UK voters have chosen to leave the EU. It looks likely that the "leave" campaign will have secured 52% of the vote once the final count is in, whereas the percentage for remaining in the EU may stand at 48%.
The result will likely surprise markets, since polling momentum had shifted back in favor of the "remain" campaign in the last days of campaigning. And up until voting day itself, betting markets had ascribed just a 25% chance of a UK decision to exit the EU.
Initial reaction in global markets
Uncertainty over the implications of a "leave" decision for the UK and for the global economy spilled over into heightened volatility in global asset prices in Asian trading.
As we anticipated in our Risk Radar Special: UK referendum & related investment ideas of 2nd June, the British pound has declined against the Swiss franc and Japanese yen, falling 8.5% and 15% respectively. The pound dropped 10% against the US dollar, to its lowest level in more than 30 years. The euro reacted to greater expectations of further European Central Bank (ECB) easing by falling 3.6% against the US dollar and 1.9% against the Swiss franc.
Equity markets in Asia fell after the vote's outcome - Japanese stocks are down 6.5% at the time of writing. As we go to print, UK equity futures indicate the market will open sharply down by 7%. US stock futures suggest a 4.6% decline on Wall Street.
Global sovereign bonds have rallied in response to the referendum result - US 10-year Treasury yields are down 24 bps on the day, trading at a yield of 1.5%.
What to watch next
Liquidity may be thin and volatility high in the immediate aftermath of the result. It may be several days before the markets settle.
We would look to global policymakers and central bankers to issue statements over the coming hours and days. There is a strong likelihood of coordinated central bank action to support liquidity, including the provision of foreign currency swap lines. In the weeks ahead, we also expect the first steps in the early negotiations of a UK exit from the EU. A two-day EU Leaders' Summit starting on 28th June may provide some early clues as to the approach of European nations to the UK decision. Indications that EU leaders propose to adopt a tough negotiating stance could unsettle markets. While the UK vote may give encouragement to anti-EU groups in other nations, our European economists do not expect any further referenda of EU membership in the short term, given a lack of necessary majorities.
In the near term, investors should pay close attention to domestic political developments in the UK, including any formal announcement (or indications on the timing) of a wish to leave the EU (invoking Article 50 of the Lisbon Treaty). Significant announcements could also include statements from UK Prime Minister David Cameron, and the initial official response to the vote from the EU. For more information on the potential uncertainties that the UK is likely to face, please see the latest report from our UK colleagues, UK economy: Referendum on EU membership - the UK votes to leave the European Union.

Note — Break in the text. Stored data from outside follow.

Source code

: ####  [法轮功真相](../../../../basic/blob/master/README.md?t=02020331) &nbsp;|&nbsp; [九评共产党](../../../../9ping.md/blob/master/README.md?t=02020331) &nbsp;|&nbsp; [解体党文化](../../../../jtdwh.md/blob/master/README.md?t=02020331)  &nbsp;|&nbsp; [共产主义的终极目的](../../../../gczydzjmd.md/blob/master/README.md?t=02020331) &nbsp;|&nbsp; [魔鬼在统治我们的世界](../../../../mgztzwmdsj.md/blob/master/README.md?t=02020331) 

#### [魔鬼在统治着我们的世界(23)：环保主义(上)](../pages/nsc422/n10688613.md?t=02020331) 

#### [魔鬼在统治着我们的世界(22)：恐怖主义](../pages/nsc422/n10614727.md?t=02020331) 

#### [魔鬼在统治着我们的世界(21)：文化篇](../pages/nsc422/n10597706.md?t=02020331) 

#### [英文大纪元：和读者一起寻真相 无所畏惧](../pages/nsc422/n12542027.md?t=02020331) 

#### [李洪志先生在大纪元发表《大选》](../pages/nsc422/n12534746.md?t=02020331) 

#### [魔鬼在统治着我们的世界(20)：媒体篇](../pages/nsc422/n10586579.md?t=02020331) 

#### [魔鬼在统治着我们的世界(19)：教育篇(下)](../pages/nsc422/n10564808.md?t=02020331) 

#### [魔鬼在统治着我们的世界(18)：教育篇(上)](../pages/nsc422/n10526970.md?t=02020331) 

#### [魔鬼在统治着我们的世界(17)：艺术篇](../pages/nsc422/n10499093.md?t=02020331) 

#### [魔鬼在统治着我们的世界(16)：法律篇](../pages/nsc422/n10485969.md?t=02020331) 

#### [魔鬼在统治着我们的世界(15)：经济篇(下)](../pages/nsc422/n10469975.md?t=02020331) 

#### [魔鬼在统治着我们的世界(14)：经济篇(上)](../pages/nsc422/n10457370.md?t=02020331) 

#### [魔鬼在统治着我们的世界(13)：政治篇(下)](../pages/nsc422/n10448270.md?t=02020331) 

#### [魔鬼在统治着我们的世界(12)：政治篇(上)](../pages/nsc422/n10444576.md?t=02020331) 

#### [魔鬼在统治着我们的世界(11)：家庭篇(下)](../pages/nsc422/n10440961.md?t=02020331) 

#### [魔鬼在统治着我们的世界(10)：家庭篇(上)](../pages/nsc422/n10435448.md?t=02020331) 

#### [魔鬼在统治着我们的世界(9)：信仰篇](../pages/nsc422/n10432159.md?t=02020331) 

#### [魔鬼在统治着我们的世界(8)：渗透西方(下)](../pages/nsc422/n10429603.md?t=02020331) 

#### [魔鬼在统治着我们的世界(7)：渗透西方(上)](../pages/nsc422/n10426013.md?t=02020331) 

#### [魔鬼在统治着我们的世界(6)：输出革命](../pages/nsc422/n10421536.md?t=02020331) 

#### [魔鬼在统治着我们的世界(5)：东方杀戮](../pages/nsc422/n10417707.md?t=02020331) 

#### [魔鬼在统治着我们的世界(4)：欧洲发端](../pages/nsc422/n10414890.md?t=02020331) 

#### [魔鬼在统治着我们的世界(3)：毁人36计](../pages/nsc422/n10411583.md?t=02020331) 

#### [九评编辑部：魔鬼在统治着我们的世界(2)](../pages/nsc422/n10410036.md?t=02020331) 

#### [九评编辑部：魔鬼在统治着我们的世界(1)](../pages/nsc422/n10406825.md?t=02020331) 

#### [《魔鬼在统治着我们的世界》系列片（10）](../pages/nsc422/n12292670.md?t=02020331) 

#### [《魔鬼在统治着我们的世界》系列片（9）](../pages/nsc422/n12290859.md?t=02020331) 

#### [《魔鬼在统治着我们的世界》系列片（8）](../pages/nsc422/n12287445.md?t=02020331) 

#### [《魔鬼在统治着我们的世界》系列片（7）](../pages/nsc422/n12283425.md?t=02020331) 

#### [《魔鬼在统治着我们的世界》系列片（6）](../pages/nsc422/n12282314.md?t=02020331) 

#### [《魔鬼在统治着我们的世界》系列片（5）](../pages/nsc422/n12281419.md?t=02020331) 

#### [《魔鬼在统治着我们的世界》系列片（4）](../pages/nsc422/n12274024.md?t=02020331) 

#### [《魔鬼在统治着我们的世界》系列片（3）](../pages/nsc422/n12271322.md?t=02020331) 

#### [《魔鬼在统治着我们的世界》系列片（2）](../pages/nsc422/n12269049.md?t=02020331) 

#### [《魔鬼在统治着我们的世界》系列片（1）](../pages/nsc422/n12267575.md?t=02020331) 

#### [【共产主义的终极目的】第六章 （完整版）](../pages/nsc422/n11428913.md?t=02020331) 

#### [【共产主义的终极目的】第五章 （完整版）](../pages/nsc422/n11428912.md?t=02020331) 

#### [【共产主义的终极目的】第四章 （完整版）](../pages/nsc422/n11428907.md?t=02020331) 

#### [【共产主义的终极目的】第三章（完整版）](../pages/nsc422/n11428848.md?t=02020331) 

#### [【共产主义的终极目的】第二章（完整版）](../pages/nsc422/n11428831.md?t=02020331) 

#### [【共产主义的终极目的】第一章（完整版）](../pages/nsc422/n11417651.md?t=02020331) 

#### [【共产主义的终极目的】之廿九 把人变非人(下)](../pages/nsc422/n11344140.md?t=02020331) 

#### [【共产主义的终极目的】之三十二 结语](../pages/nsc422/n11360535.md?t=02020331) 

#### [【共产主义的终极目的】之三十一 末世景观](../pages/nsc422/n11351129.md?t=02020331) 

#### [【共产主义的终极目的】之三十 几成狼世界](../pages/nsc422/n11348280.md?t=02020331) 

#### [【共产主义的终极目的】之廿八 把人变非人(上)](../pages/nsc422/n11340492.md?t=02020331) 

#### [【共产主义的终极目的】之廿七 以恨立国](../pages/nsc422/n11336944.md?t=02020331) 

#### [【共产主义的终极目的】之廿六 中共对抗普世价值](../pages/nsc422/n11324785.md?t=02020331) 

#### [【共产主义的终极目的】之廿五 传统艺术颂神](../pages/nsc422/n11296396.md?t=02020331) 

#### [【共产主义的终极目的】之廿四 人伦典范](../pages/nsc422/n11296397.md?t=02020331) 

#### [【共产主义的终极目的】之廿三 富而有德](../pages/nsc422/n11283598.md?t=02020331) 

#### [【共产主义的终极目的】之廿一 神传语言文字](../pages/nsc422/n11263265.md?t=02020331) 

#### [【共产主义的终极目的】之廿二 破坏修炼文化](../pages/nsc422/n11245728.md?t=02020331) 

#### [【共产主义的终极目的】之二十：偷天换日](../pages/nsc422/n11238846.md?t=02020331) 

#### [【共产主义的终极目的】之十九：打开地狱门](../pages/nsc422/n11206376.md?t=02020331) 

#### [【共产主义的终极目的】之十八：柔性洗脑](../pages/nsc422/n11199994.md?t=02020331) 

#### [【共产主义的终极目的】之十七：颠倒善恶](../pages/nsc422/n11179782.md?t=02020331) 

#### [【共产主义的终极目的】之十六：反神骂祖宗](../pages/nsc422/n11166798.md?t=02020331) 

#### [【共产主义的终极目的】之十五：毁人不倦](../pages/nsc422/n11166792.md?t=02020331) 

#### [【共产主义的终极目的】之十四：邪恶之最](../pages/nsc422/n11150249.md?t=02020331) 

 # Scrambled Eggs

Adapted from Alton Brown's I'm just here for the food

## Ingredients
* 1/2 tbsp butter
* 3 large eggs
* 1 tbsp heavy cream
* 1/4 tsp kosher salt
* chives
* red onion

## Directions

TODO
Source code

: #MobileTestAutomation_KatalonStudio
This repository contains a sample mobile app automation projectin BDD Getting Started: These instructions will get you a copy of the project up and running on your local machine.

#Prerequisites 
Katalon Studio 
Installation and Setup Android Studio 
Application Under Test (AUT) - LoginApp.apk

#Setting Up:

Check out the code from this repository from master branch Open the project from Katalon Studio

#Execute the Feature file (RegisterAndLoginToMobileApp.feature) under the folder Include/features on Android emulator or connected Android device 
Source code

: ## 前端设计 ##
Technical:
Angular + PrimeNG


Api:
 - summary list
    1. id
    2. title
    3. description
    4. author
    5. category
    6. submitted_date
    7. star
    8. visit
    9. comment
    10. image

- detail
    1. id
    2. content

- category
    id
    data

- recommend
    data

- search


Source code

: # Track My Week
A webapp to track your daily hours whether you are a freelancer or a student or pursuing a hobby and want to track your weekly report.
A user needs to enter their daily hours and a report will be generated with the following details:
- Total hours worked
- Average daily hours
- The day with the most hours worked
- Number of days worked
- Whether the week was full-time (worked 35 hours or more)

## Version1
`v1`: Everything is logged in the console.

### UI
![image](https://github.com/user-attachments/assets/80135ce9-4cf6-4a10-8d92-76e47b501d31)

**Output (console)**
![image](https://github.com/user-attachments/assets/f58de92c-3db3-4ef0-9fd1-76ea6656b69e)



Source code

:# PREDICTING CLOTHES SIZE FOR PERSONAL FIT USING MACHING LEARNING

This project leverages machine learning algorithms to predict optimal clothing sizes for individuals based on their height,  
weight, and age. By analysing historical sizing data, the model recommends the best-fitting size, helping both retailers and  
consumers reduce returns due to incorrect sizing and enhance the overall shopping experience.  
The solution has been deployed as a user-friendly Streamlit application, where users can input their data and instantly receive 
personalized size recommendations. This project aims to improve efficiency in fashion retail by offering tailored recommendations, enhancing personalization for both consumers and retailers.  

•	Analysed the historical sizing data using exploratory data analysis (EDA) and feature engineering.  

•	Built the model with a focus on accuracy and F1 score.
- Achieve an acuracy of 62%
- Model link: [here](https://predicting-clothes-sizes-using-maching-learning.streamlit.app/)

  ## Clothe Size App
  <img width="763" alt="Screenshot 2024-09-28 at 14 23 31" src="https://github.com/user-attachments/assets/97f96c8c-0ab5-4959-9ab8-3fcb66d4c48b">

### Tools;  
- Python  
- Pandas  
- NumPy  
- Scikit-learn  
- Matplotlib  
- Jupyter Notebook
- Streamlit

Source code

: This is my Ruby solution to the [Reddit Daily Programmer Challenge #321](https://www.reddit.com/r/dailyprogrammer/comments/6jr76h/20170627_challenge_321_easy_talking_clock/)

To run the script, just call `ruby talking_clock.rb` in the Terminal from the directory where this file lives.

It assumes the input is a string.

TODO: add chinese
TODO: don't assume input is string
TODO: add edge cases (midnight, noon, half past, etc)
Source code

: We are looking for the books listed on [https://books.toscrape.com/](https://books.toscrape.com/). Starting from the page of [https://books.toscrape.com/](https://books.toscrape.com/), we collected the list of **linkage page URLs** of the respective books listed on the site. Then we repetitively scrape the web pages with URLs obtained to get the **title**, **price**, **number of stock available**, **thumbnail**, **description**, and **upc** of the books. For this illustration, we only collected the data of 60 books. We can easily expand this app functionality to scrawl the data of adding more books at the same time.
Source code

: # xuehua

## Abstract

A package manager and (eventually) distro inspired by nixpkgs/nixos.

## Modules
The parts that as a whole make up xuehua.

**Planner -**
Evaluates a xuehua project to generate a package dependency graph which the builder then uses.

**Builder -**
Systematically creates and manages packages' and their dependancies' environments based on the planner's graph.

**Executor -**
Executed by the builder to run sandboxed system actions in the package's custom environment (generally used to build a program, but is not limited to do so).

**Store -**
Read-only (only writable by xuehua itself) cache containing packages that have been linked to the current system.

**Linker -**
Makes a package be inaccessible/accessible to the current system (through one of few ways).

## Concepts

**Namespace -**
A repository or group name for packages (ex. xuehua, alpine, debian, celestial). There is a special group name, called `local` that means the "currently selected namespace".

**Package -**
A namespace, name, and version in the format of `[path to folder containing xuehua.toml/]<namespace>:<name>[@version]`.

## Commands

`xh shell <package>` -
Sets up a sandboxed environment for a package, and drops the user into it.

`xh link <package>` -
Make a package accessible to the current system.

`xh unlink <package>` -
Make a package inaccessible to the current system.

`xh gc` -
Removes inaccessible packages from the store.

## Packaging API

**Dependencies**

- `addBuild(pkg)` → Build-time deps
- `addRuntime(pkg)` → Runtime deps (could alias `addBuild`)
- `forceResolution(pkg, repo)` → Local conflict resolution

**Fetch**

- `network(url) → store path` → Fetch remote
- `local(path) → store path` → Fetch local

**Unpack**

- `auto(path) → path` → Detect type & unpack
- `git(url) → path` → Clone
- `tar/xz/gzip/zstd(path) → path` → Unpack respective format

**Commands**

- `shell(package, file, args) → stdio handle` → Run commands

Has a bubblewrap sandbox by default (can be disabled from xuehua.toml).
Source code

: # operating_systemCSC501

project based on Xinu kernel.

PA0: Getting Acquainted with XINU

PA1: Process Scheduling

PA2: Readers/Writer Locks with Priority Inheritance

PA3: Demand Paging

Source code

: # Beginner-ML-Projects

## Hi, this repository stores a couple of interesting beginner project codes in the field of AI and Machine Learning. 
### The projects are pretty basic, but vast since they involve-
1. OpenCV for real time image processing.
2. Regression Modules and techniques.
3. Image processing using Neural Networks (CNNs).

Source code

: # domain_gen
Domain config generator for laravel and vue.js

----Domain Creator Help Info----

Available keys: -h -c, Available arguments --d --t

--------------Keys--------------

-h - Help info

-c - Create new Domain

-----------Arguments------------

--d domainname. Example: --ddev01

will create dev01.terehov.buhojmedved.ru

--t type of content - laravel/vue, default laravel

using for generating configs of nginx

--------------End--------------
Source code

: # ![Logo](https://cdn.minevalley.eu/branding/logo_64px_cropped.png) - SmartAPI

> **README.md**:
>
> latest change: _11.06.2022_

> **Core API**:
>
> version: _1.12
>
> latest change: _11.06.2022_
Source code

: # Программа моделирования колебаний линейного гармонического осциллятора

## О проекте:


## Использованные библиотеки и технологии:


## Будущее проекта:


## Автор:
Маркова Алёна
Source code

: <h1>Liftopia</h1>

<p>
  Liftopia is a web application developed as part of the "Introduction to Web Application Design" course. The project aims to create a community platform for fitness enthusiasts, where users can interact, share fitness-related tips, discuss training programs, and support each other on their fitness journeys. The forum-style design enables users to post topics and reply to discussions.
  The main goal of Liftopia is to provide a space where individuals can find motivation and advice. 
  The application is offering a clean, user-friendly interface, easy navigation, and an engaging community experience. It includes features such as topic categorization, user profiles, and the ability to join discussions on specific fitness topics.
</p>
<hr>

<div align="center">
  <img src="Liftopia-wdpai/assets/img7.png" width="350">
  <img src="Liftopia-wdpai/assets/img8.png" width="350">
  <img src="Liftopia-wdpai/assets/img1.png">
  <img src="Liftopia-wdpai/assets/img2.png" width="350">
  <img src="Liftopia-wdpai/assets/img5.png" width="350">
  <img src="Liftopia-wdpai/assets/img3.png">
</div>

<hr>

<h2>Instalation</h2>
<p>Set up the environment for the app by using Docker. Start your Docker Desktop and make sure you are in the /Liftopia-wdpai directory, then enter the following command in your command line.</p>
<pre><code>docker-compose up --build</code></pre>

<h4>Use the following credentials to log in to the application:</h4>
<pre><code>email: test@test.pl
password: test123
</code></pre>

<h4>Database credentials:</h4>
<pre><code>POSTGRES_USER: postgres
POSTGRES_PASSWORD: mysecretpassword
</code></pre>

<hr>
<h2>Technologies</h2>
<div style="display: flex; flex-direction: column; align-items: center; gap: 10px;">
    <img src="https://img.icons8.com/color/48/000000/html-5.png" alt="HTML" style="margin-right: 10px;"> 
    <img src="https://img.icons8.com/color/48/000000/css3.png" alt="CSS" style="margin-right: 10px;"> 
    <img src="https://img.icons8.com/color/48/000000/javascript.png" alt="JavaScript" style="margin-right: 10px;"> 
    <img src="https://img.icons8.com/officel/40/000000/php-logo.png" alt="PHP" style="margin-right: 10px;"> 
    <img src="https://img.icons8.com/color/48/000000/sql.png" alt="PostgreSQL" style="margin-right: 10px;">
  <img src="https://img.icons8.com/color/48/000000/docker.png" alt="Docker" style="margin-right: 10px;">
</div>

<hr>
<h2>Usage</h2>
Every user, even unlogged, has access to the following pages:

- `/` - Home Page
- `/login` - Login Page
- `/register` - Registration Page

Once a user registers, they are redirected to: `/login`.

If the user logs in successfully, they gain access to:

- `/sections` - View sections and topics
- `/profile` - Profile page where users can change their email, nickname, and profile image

Market and portfolio implications
It is likely that European and US markets will open with a "risk-off" tone in response to the referendum result. Furthermore, we expect asset prices to be volatile, and liquidity in some markets may be significantly reduced, leading to potential market dislocations and price gaps.
UK companies and sectors most closely leveraged to the domestic economy (such as financials, consumer discretionary, and the FTSE 250 mid-cap index) should continue their pre-referendum underperformance, versus defensive names and international firms that benefit from a weaker pound. Increased uncertainty may lead to declines in eurozone equities too, with financials likely to be hardest hit if they have significant UK exposure or large operations in London.
Euro-denominated high yield debt is likely to decline when the market opens, due to risk aversion. However, we would still expect the asset class to generate positive total returns over our six-month tactical time horizon. The euro high yield index's weight to UK issuers is only around 10%, so the direct fundamental impact should be limited.
Given considerable uncertainties, we refrain from making any changes to our tactical asset allocations at this stage. By constructing diversified multi-asset portfolios and using robust risk management tools, we have sought to mitigate risks from events such as the UK referendum. Therefore, we would encourage investors who follow this method of investing not to abandon their strategy, nor sell down risk assets at a time of heightened market volatility and lower-than-average liquidity.
My team and I will be monitoring the implications of the UK's decision to leave the EU throughout the day, and I will publish more as we observe today's developments.